• **Items from a dataset**:

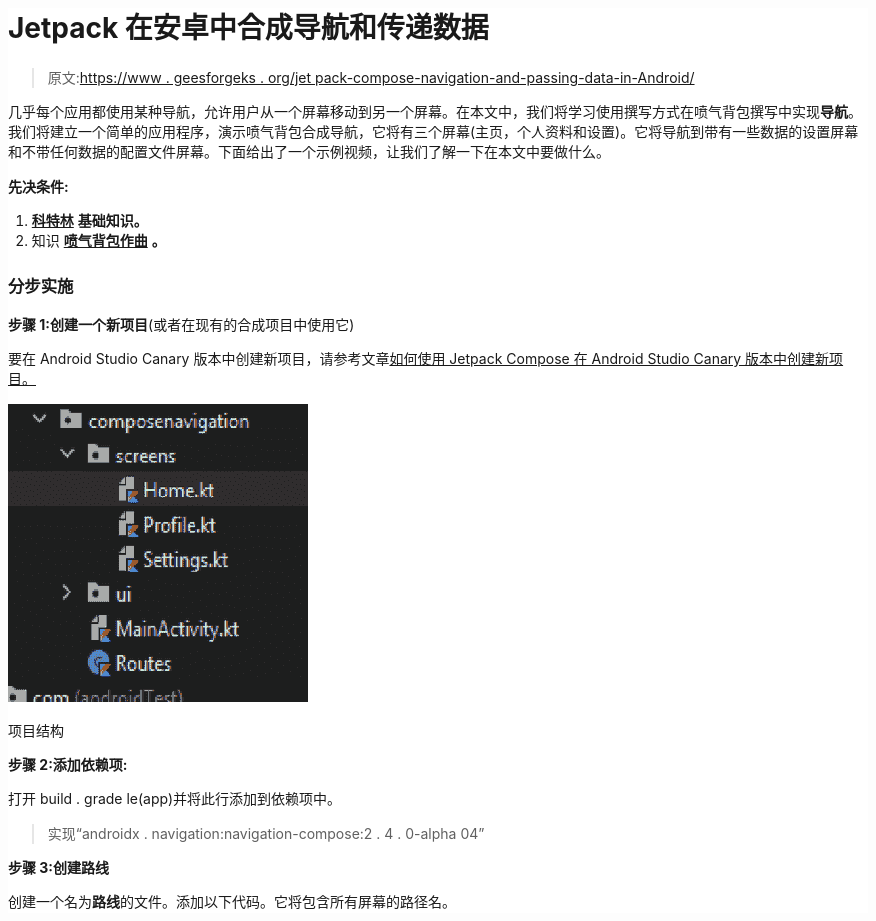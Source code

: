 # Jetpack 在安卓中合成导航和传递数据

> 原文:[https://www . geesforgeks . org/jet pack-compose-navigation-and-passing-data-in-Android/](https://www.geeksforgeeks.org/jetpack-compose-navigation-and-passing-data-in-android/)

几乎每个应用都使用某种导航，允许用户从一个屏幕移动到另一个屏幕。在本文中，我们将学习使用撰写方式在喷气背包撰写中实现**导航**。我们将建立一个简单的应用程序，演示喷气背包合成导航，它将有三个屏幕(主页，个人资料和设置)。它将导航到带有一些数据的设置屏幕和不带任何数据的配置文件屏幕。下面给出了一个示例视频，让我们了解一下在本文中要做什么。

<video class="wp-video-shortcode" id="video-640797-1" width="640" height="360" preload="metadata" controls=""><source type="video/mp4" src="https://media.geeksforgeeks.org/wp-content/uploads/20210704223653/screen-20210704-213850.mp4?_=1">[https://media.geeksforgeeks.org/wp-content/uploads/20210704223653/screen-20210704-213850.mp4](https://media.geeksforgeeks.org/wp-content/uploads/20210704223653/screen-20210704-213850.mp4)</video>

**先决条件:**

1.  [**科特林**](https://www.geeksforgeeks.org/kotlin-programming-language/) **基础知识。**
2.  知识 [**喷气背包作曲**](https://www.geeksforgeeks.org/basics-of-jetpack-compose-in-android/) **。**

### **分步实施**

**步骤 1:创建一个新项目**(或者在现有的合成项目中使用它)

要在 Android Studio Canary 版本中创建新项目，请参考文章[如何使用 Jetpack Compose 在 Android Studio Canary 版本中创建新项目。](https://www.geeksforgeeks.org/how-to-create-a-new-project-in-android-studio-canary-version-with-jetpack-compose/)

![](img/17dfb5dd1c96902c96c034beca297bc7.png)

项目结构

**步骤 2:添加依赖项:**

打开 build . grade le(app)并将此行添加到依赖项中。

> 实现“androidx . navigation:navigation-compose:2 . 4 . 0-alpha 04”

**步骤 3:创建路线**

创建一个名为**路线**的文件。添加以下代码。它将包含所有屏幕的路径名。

• **Problem statement**:
Using the records above, select and copy every line that has the word "navigation".

• **Result of this exercise**:
> 原文:[https://www . geesforgeks . org/jet pack-compose-navigation-and-passing-data-in-Android/](https://www.geeksforgeeks.org/jetpack-compose-navigation-and-passing-data-in-android/)
> 实现“androidx . navigation:navigation-compose:2 . 4 . 0-alpha 04”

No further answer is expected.